● WORK ORDER
Repeat the data exactly, please.
-- EXTRACTED RECORDS follows --
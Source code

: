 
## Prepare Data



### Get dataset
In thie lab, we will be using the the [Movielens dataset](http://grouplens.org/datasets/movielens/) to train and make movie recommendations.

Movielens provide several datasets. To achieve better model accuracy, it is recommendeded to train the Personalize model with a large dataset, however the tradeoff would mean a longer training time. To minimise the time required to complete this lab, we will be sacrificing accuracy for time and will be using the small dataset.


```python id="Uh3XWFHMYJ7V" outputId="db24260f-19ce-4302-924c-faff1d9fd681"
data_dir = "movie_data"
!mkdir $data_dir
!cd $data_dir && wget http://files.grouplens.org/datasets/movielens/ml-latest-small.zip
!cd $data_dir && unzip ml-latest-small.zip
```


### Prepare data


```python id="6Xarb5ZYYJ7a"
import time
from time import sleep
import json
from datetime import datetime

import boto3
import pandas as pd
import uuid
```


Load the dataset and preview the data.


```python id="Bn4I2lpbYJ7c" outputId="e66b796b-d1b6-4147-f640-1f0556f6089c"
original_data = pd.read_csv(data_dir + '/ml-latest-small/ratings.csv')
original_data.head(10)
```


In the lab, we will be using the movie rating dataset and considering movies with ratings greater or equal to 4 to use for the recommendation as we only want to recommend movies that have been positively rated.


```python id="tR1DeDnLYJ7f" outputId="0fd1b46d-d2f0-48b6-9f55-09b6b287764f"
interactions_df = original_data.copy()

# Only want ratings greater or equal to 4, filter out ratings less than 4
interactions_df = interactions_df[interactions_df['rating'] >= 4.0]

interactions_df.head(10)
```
-- EXTRACTED RECORDS concluded --
● ANSWER BOX
Source code

: 
## Prepare Data



### Get dataset
In thie lab, we will be using the the [Movielens dataset](http://grouplens.org/datasets/movielens/) to train and make movie recommendations.

Movielens provide several datasets. To achieve better model accuracy, it is recommendeded to train the Personalize model with a large dataset, however the tradeoff would mean a longer training time. To minimise the time required to complete this lab, we will be sacrificing accuracy for time and will be using the small dataset.


```python id="Uh3XWFHMYJ7V" outputId="db24260f-19ce-4302-924c-faff1d9fd681"
data_dir = "movie_data"
!mkdir $data_dir
!cd $data_dir && wget http://files.grouplens.org/datasets/movielens/ml-latest-small.zip
!cd $data_dir && unzip ml-latest-small.zip
```


### Prepare data


```python id="6Xarb5ZYYJ7a"
import time
from time import sleep
import json
from datetime import datetime

import boto3
import pandas as pd
import uuid
```


Load the dataset and preview the data.


```python id="Bn4I2lpbYJ7c" outputId="e66b796b-d1b6-4147-f640-1f0556f6089c"
original_data = pd.read_csv(data_dir + '/ml-latest-small/ratings.csv')
original_data.head(10)
```


In the lab, we will be using the movie rating dataset and considering movies with ratings greater or equal to 4 to use for the recommendation as we only want to recommend movies that have been positively rated.


```python id="tR1DeDnLYJ7f" outputId="0fd1b46d-d2f0-48b6-9f55-09b6b287764f"
interactions_df = original_data.copy()

# Only want ratings greater or equal to 4, filter out ratings less than 4
interactions_df = interactions_df[interactions_df['rating'] >= 4.0]

interactions_df.head(10)
```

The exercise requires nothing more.